A. In general, proving draws (from fortresses) is easier than proving wins for humans. I guess you could write K+Q and K+R as induction proofs, and in general (see B+N) you want to progress from one goal to the next, but clarifying this is in an explicitly mathematical way is not typical.

As for actual publications, chess is not so apparent, but the B+N ending in Kriegspiel was proven to be a win by Ferguson, notably published in a TCS (theoretical computer science) journal.

http://www.sciencedirect.com/science/article/pii/030439759290344F

He later handled B+B but I think it remained unpublished.

http://www.math.ucla.edu/~tom/papers/unpublished/kriegbishop.pdf

Maybe Timman's famous R vs B and a-pawns analysis could be considered similarly weighty as a publication (the old-school analyses of Cheron and Averbakh largely before computers are of course error-prone, but did make some attempt to mathematize the process).

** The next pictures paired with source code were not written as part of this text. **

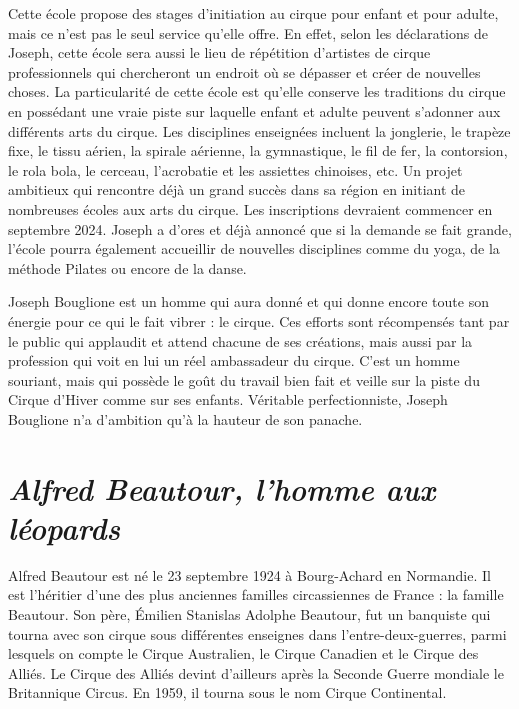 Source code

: Cette école propose des stages d’initiation au cirque pour enfant et pour adulte, mais ce n’est pas le seul service qu’elle offre. En effet, selon les déclarations de Joseph, cette école sera aussi le lieu de répétition d’artistes de cirque professionnels qui chercheront un endroit où se dépasser et créer de nouvelles choses. La particularité de cette école est qu’elle conserve les traditions du cirque en possédant une vraie piste sur laquelle enfant et adulte peuvent s’adonner aux différents arts du cirque. Les disciplines enseignées incluent la jonglerie, le trapèze fixe, le tissu aérien, la spirale aérienne, la gymnastique, le fil de fer, la contorsion, le rola bola, le cerceau, l’acrobatie et les assiettes chinoises, etc. Un projet ambitieux qui rencontre déjà un grand succès dans sa région en initiant de nombreuses écoles aux arts du cirque. Les inscriptions devraient commencer en septembre 2024. Joseph a d’ores et déjà annoncé que si la demande se fait grande, l’école pourra également accueillir de nouvelles disciplines comme du yoga, de la méthode Pilates ou encore de la danse.

Joseph Bouglione est un homme qui aura donné et qui donne encore toute son énergie pour ce qui le fait vibrer : le cirque. Ces efforts sont récompensés tant par le public qui applaudit et attend chacune de ses créations, mais aussi par la profession qui voit en lui un réel ambassadeur du cirque. C'est un homme souriant, mais qui possède le goût du travail bien fait et veille sur la piste du Cirque d’Hiver comme sur ses enfants. Véritable perfectionniste, Joseph Bouglione n’a d’ambition qu’à la hauteur de son panache.

\section*{\textit{Alfred Beautour, l’homme aux léopards}}
{}

Alfred Beautour est né le 23 septembre 1924 à Bourg-Achard en Normandie. Il est l’héritier d’une des plus anciennes familles circassiennes de France : la famille Beautour. Son père, Émilien Stanislas Adolphe Beautour, fut un banquiste qui tourna avec son cirque sous différentes enseignes dans l’entre-deux-guerres, parmi lesquels on compte le Cirque Australien, le Cirque Canadien et le Cirque des Alliés. Le Cirque des Alliés devint d'ailleurs après la Seconde Guerre mondiale le Britannique Circus. En 1959, il tourna sous le nom Cirque Continental.


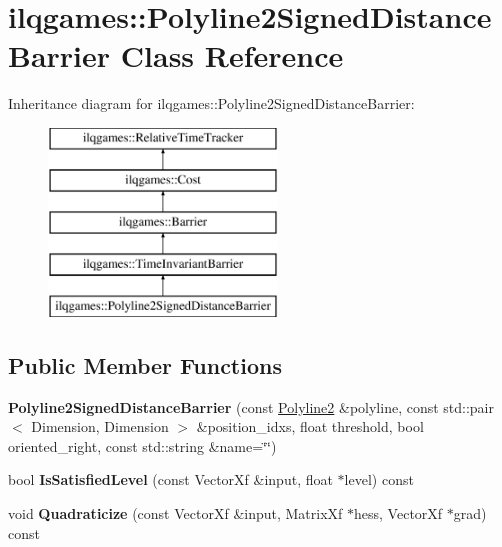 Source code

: \hypertarget{classilqgames_1_1_polyline2_signed_distance_barrier}{}\section{ilqgames\+:\+:Polyline2\+Signed\+Distance\+Barrier Class Reference}
\label{classilqgames_1_1_polyline2_signed_distance_barrier}
Inheritance diagram for ilqgames\+:\+:Polyline2\+Signed\+Distance\+Barrier\+:\begin{figure}[H]
\begin{center}
\leavevmode
\includegraphics[height=5.000000cm]{classilqgames_1_1_polyline2_signed_distance_barrier}
\end{center}
\end{figure}
\subsection*{Public Member Functions}
\begin{DoxyCompactItemize}
\item 
{\bfseries Polyline2\+Signed\+Distance\+Barrier} (const \hyperlink{classilqgames_1_1_polyline2}{Polyline2} \&polyline, const std\+::pair$<$ Dimension, Dimension $>$ \&position\+\_\+idxs, float threshold, bool oriented\+\_\+right, const std\+::string \&name=\char`\"{}\char`\"{})\hypertarget{classilqgames_1_1_polyline2_signed_distance_barrier_a6dc40fe72508a6a1bf702d2758d4f0e0}{}\label{classilqgames_1_1_polyline2_signed_distance_barrier_a6dc40fe72508a6a1bf702d2758d4f0e0}

\item 
bool {\bfseries Is\+Satisfied\+Level} (const Vector\+Xf \&input, float $\ast$level) const \hypertarget{classilqgames_1_1_polyline2_signed_distance_barrier_a802beaa3683eaa7859bbb7459d6ccd1b}{}\label{classilqgames_1_1_polyline2_signed_distance_barrier_a802beaa3683eaa7859bbb7459d6ccd1b}

\item 
void {\bfseries Quadraticize} (const Vector\+Xf \&input, Matrix\+Xf $\ast$hess, Vector\+Xf $\ast$grad) const \hypertarget{classilqgames_1_1_polyline2_signed_distance_barrier_a8205e41c8a1e2e2f4712695b42436339}{}\label{classilqgames_1_1_polyline2_signed_distance_barrier_a8205e41c8a1e2e2f4712695b42436339}

\end{DoxyCompactItemize}
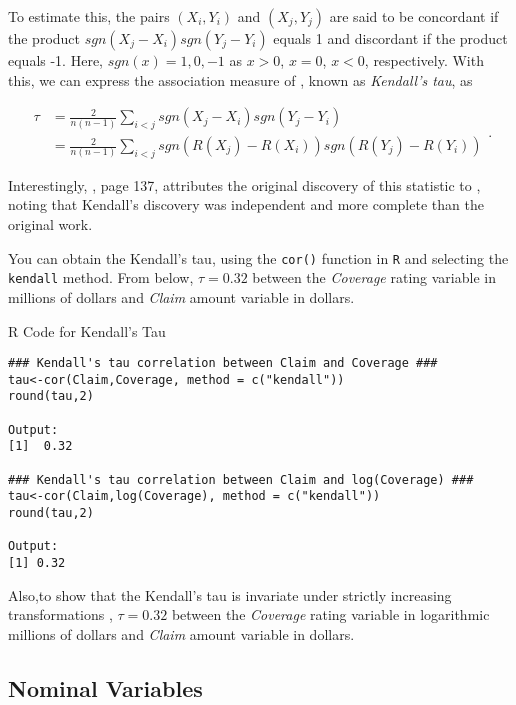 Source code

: \documentclass[]{book}
\theoremstyle{definition}
\theoremstyle{definition}
\theoremstyle{definition}
\theoremstyle{remark}
\begin{document}
To estimate this, the pairs \((X_i,Y_i)\) and \((X_j,Y_j)\) are said to
be concordant if the product \(sgn(X_j-X_i)sgn(Y_j-Y_i)\) equals 1 and
discordant if the product equals -1. Here, \(sgn(x)=1,0,-1\) as \(x>0\),
\(x=0\), \(x<0\), respectively. With this, we can express the
association measure of \citep{kendall1938new}, known as \emph{Kendall's
tau}, as

\begin{equation*}
\begin{array}{rl}
\tau &= \frac{2}{n(n-1)} \sum_{i<j}sgn(X_j-X_i)sgn(Y_j-Y_i)\\
&= \frac{2}{n(n-1)} \sum_{i<j}sgn(R(X_j)-R(X_i))sgn(R(Y_j)-R(Y_i)) 
\end{array}.
\end{equation*}

Interestingly, \citep{hougaard2000analysis}, page 137, attributes the
original discovery of this statistic to
\citep{fechnerkollektivmasslehre}, noting that Kendall's discovery was
independent and more complete than the original work.

You can obtain the Kendall's tau, using the \texttt{cor()} function in
\texttt{R} and selecting the \texttt{kendall} method. From below,
\(\tau=0.32\) between the \emph{Coverage} rating variable in millions of
dollars and \emph{Claim} amount variable in dollars.

R Code for Kendall's Tau

\hypertarget{display.kendall.2}{}
\begin{verbatim}
### Kendall's tau correlation between Claim and Coverage ###
tau<-cor(Claim,Coverage, method = c("kendall"))
round(tau,2)

Output:
[1]  0.32

### Kendall's tau correlation between Claim and log(Coverage) ###
tau<-cor(Claim,log(Coverage), method = c("kendall"))
round(tau,2)

Output:
[1] 0.32
\end{verbatim}

Also,to show that the Kendall's tau is invariate under strictly
increasing transformations , \(\tau=0.32\) between the \emph{Coverage}
rating variable in logarithmic millions of dollars and \emph{Claim}
amount variable in dollars.

\subsection{Nominal Variables}\label{nominal-variables}
\end{document}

B. There is a lot of misunderstanding regarding computers and fortresses, as usually the humans do not use the right tools (they will use a general computer program and "root search" for instance). Moreover, phrases like "decisive advantage" are not really meaningful to a computer until a win is actually proven (for instance, today's game of Giri versus Hou Yifan had some interpretations of computer scores erroneously giving a "decisive advantage in a 7-piece rook ending at a point when it was theoretically drawn). It is diverging into peculiarities of chess analysis, but one simple yet often superior alternative (indicating the above Mamedyarov-Caruana draw quite easily, though proof is a different question) involves seeing whether the computer's score increases or not as the search goes on (e.g., is some progress being made, such as pushing a pawn?). Of course, that will not likely help in extreme (contrived) examples, but in most practical cases this suffices. The programmer of "Houdini" had a special mode (reduction of 50-move rule) to try to suss out fortresses, demanding progress to be made faster. There is also Bleicher's "Freezer" that is a human/computer interactive proof: you make the "rules", and it iterates over positions.